In one speech, Miller said Israel was “imposing their will all over the world” and said, “the enemy we face here is Zionism and the imperial policies of the Israeli state.”
He continued: “It’s not enough to say Zionism is racism, Israel is a settler-colonial society… The aim of this is not only to say things but to end settler colonialism in Palestine, to end Zionism as a functioning ideology of the word.”
He was suspended from the UK Labour Party last year after blasting Sir Keir Starmer for “taking Zionist money.”
His comments led 100 MPs and peers to cause the professor of “inciting hatred against Jewish students” and MP Jacob Rees-Mogg described his anti-Semitic views as “deeply wicked”.

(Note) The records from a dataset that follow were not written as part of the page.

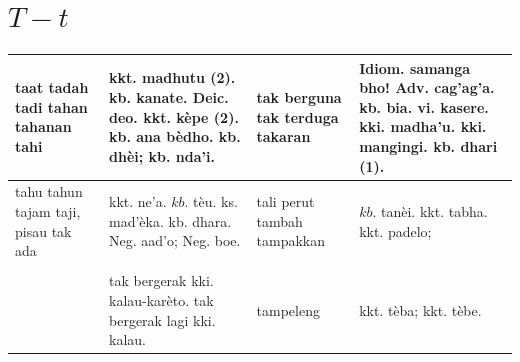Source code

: \documentclass[10pt]{article}
\begin{document}
\section*{\(T-t\)}
\begin{center}
\begin{tabular}{|l|l|l|l|}
\hline
taat tadah tadi tahan tahanan tahi & kkt. madhutu (2). kb. kanate. Deic. deo. kkt. kèpe (2). kb. ana bèdho. kb. dhèi; kb. nda'i. & tak berguna tak terduga takaran & Idiom. samanga bho! Adv. cag'ag'a. kb. bia. vi. kasere. kki. madha'u. kki. mangingi. kb. dhari (1). \\
\hline
tahu tahun tajam taji, pisau tak ada & kkt. ne'a. \(k b\). tèu. ks. mad'èka. kb. dhara. Neg. aad'o; Neg. boe. & tali perut tambah tampakkan & \(k b\). tanèi. kkt. tabha. kkt. padelo; \\
\hline
 &  &  &  \\
\hline
 & tak bergerak kki. kalau-karèto. tak bergerak lagi kki. kalau. & tampeleng & kkt. tèba; kkt. tèbe. \\
\hline
\end{tabular}
\end{center}
\end{document}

Additionally, more than 500 academics signed a letter “wholly condemning” Miller for “breaking all academic norms regarding the acceptable treatment of students”.
In a statement on its decision, Bristol University said:
“We have a duty of care to all students and the wider University community, in addition to a need to apply our own codes of conduct consistently and with integrity. Balancing those important considerations, and after careful deliberation, a disciplinary hearing found Professor Miller did not meet the standards of behaviour we expect from our staff and the University has concluded that Professor Miller’s employment should be terminated with immediate effect.
The University regards the principle of academic freedom as fundamental and would like to reiterate that we take any risk to stifle that freedom seriously. The investigation included an independent report from a leading Queen’s Counsel who considered the important issue of academic freedom of expression and found that Professor Miller’s comments did not constitute unlawful speech.
We recognise that these matters have caused deep concern for people on all sides of the debate, and that members of our community hold very different views from one another.
Given the degree of public interest in this matter we hope our community will appreciate the care and attention with which the University must approach it. We cannot provide any further update on this process; in line with ACAS guidance, such internal processes should remain confidential. Professor Miller has a right of internal appeal which he may choose to exercise and nothing in this statement should be taken to prejudge that prospective process. On that basis, the University does not intend to make any further public comment at this time.
The University remains committed to fostering a positive working and learning environment that enriches lives and where the essential principles of academic freedom are preserved.”
Following the decision, a number of Jewish organisations reacted to the news.
The Union of Jewish Students and Bristol Jewish Society said: “We are delighted to see a decision has finally been made. It has been over two years since UJS, CST and the Jewish community raised their heads and their voices in protest at the harassment, targeting and vicious diatribe shared by Professor Miller with his students. This announcement concludes months and years of tireless campaigns and actions to try and get the university to listen.”
Board of Deputies president Marie van der Zyl said: “The university made the correct – albeit long overdue – decision in announcing the termination of David Miller’s employment. This sends a clear message to any academics who use their positions at respectable institutions in order to spread conspiracy theories and make Jewish students feel unsafe. Free speech should not include hate speech. We commend the efforts of UJS and Bristol JSoc in standing up for Jewish students.”
The All-Party Parliamentary Group on Antisemitism, consisting of MPs from different political parties, said the decision should be “welcomed by all decent people.”
However, it said that it would discuss with the leading university “how it will now make amends for its overly long and secretive process” and what steps were being taken to ensure Jewish students felt safe on campus.